WHAT THIS TASK INVOLVES
Given the records below, would you repeat exactly the lines that begin at the one containing "使用 ApplicationContext 创建的容器是立即加载" and end at the one containing "- FileSystemXmlApplicationContext", inclusive?

━━━━━ DATA TO PROCESS ━━━━━

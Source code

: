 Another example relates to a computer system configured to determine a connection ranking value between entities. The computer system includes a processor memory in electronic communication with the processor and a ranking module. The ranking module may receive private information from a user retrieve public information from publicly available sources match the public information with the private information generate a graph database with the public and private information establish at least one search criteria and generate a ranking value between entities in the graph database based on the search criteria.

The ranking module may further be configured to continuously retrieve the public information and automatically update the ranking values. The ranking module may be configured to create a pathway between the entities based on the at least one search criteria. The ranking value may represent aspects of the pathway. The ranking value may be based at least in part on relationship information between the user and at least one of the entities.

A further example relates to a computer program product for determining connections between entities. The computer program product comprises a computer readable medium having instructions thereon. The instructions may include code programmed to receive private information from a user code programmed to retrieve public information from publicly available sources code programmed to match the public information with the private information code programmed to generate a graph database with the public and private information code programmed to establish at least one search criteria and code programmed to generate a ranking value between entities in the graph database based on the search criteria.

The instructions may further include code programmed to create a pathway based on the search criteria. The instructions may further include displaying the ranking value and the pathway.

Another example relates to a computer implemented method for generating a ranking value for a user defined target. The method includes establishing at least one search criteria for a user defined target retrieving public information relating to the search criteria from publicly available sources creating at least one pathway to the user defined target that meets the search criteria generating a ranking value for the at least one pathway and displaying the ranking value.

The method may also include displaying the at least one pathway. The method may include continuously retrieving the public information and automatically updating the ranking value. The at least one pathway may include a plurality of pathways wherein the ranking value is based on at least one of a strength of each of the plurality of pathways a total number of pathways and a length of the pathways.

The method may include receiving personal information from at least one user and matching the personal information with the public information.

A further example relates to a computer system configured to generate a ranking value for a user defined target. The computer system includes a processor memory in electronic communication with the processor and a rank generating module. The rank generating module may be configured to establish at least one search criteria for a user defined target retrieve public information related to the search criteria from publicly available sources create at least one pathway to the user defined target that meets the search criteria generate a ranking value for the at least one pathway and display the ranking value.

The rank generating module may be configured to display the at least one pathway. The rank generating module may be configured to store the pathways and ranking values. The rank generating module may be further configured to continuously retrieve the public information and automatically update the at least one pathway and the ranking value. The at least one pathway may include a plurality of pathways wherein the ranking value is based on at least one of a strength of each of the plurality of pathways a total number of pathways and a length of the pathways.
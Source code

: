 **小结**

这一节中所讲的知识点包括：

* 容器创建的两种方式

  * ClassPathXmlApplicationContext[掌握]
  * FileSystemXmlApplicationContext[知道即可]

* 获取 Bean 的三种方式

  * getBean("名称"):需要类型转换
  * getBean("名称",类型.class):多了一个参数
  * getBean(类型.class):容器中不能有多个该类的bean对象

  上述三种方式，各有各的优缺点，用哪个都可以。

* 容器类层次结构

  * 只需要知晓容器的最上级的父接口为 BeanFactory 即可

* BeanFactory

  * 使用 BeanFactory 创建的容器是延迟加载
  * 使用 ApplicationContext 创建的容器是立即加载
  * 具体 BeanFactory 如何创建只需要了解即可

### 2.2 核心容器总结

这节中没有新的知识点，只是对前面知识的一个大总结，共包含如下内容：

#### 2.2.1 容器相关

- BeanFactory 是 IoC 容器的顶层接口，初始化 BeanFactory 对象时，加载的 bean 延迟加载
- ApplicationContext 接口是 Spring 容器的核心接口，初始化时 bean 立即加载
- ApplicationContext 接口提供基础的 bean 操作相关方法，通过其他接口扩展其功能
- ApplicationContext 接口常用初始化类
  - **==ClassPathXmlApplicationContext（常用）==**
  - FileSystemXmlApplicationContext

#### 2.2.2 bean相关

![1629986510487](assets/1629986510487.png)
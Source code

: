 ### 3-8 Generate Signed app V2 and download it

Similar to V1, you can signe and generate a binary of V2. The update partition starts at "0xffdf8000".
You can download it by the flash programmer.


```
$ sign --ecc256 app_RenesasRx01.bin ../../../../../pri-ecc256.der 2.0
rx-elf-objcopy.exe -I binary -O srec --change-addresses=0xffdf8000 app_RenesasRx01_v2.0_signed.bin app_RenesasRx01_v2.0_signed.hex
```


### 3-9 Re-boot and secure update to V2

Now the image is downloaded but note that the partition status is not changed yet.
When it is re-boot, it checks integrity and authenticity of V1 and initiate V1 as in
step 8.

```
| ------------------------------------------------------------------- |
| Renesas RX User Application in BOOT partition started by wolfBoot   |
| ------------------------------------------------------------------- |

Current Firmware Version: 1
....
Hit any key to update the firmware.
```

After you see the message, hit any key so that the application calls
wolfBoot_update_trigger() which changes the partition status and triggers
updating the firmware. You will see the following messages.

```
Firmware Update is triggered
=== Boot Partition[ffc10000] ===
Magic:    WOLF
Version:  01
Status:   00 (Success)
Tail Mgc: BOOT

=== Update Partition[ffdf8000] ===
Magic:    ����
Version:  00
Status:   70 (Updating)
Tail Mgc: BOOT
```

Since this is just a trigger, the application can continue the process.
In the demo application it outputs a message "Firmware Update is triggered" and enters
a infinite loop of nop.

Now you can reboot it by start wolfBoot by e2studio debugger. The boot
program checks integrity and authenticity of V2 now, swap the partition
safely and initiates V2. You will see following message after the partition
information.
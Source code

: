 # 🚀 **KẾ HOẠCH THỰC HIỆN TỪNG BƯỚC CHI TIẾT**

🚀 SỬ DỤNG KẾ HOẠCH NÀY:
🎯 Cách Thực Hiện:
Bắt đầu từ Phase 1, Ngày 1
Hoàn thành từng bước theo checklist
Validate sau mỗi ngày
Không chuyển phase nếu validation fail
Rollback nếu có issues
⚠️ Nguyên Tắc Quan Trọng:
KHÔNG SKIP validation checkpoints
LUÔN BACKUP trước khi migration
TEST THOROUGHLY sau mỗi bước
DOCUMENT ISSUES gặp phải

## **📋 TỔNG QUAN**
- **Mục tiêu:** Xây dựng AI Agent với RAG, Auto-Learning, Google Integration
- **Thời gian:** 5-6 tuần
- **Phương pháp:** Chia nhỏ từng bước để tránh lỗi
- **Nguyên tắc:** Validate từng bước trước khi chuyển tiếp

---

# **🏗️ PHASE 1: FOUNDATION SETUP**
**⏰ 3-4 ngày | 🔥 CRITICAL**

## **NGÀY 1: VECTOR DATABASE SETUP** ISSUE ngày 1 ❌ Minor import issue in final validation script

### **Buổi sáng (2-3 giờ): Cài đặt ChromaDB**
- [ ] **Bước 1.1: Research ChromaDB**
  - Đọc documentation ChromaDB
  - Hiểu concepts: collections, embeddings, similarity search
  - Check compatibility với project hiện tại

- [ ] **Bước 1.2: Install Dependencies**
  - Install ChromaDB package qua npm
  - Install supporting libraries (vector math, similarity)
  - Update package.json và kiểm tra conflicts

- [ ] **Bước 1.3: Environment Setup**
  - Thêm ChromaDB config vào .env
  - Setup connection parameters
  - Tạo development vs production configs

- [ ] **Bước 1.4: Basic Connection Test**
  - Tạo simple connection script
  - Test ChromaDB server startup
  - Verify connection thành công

━━━━━

ANSWER FOR THIS EXERCISE
  * 使用 ApplicationContext 创建的容器是立即加载
  * 具体 BeanFactory 如何创建只需要了解即可

### 2.2 核心容器总结

这节中没有新的知识点，只是对前面知识的一个大总结，共包含如下内容：

#### 2.2.1 容器相关

- BeanFactory 是 IoC 容器的顶层接口，初始化 BeanFactory 对象时，加载的 bean 延迟加载
- ApplicationContext 接口是 Spring 容器的核心接口，初始化时 bean 立即加载
- ApplicationContext 接口提供基础的 bean 操作相关方法，通过其他接口扩展其功能
- ApplicationContext 接口常用初始化类
  - **==ClassPathXmlApplicationContext（常用）==**
  - FileSystemXmlApplicationContext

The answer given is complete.